## TASK PROMPT
Filter the records below, keeping only lines with the string "Using".

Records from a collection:
• • • • • • •
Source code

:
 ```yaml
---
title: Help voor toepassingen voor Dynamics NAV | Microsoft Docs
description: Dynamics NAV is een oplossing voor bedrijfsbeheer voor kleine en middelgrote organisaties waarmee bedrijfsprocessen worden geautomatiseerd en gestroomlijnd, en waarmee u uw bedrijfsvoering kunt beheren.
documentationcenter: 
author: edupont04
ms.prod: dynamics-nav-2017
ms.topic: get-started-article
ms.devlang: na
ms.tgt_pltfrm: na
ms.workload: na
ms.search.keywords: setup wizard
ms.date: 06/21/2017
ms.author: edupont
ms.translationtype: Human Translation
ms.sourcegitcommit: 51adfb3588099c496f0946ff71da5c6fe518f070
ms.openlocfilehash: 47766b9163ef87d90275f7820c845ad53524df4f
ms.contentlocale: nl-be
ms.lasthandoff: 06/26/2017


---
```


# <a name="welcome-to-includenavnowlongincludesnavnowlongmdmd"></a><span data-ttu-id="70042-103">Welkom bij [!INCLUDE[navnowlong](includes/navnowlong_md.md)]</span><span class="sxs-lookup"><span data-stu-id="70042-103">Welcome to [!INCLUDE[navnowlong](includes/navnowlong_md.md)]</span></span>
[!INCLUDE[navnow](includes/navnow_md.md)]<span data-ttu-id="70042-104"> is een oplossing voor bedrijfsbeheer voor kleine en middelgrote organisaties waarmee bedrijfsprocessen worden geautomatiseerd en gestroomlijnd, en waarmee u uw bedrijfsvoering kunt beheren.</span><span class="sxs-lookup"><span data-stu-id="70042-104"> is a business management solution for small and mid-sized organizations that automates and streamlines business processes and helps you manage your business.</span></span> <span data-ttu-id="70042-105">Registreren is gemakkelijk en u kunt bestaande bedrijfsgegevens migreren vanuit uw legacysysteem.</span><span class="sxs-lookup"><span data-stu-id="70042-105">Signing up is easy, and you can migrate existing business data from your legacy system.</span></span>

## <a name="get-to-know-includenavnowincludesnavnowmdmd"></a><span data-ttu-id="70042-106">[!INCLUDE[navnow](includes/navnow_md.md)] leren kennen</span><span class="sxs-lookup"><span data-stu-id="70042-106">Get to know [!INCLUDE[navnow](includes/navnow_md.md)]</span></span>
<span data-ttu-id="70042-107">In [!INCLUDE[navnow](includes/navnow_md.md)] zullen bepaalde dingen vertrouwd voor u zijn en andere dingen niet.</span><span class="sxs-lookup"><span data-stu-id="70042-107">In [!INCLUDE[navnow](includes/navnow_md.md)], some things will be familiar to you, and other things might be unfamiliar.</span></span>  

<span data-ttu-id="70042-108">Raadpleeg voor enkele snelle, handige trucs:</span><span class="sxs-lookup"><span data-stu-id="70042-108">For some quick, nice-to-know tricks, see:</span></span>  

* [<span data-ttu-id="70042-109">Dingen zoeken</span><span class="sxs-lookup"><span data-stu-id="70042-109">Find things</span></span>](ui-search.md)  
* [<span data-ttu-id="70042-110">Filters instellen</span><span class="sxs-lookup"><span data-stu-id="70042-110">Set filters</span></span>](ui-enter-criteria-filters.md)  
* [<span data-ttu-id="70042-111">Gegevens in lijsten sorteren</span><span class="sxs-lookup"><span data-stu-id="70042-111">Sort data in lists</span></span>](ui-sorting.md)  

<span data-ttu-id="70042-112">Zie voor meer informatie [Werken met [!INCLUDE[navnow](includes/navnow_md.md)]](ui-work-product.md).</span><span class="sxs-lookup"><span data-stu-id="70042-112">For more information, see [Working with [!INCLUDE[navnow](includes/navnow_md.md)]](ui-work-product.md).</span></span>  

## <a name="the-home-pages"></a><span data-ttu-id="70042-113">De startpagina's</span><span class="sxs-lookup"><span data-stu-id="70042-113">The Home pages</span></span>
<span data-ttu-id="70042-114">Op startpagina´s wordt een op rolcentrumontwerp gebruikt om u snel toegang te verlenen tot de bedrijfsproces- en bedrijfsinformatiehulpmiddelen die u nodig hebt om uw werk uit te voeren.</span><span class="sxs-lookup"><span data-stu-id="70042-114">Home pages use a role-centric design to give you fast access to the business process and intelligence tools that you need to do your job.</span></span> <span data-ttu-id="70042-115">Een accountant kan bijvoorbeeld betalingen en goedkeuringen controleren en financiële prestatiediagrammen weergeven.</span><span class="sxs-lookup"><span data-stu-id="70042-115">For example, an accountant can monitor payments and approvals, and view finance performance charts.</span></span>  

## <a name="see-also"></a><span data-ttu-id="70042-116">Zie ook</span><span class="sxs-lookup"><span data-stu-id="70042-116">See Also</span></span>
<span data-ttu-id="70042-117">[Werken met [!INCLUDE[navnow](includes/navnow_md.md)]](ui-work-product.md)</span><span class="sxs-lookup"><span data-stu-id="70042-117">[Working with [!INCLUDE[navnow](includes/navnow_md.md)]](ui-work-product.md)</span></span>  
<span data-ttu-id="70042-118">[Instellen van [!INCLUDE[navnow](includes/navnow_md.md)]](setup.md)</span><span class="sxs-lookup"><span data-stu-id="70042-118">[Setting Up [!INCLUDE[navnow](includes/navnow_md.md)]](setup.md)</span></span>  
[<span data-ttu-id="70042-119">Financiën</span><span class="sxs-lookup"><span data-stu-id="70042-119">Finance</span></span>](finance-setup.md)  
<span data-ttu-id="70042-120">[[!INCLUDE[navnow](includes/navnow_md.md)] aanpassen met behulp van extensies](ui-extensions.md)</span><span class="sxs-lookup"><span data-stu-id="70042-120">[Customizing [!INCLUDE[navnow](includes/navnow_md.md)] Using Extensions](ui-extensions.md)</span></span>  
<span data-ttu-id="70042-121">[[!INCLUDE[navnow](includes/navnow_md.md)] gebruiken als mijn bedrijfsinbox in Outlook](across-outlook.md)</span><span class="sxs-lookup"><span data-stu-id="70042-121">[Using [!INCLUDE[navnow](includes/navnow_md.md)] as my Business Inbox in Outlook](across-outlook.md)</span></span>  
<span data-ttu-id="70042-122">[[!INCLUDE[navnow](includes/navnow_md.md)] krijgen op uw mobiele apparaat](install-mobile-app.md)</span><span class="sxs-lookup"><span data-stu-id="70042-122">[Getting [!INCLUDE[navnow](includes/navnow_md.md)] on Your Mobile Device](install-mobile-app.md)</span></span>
• • • • • • •
## COMPLETED EXERCISE
<span data-ttu-id="70042-120">[[!INCLUDE[navnow](includes/navnow_md.md)] aanpassen met behulp van extensies](ui-extensions.md)</span><span class="sxs-lookup"><span data-stu-id="70042-120">[Customizing [!INCLUDE[navnow](includes/navnow_md.md)] Using Extensions](ui-extensions.md)</span></span>  
<span data-ttu-id="70042-121">[[!INCLUDE[navnow](includes/navnow_md.md)] gebruiken als mijn bedrijfsinbox in Outlook](across-outlook.md)</span><span class="sxs-lookup"><span data-stu-id="70042-121">[Using [!INCLUDE[navnow](includes/navnow_md.md)] as my Business Inbox in Outlook](across-outlook.md)</span></span>  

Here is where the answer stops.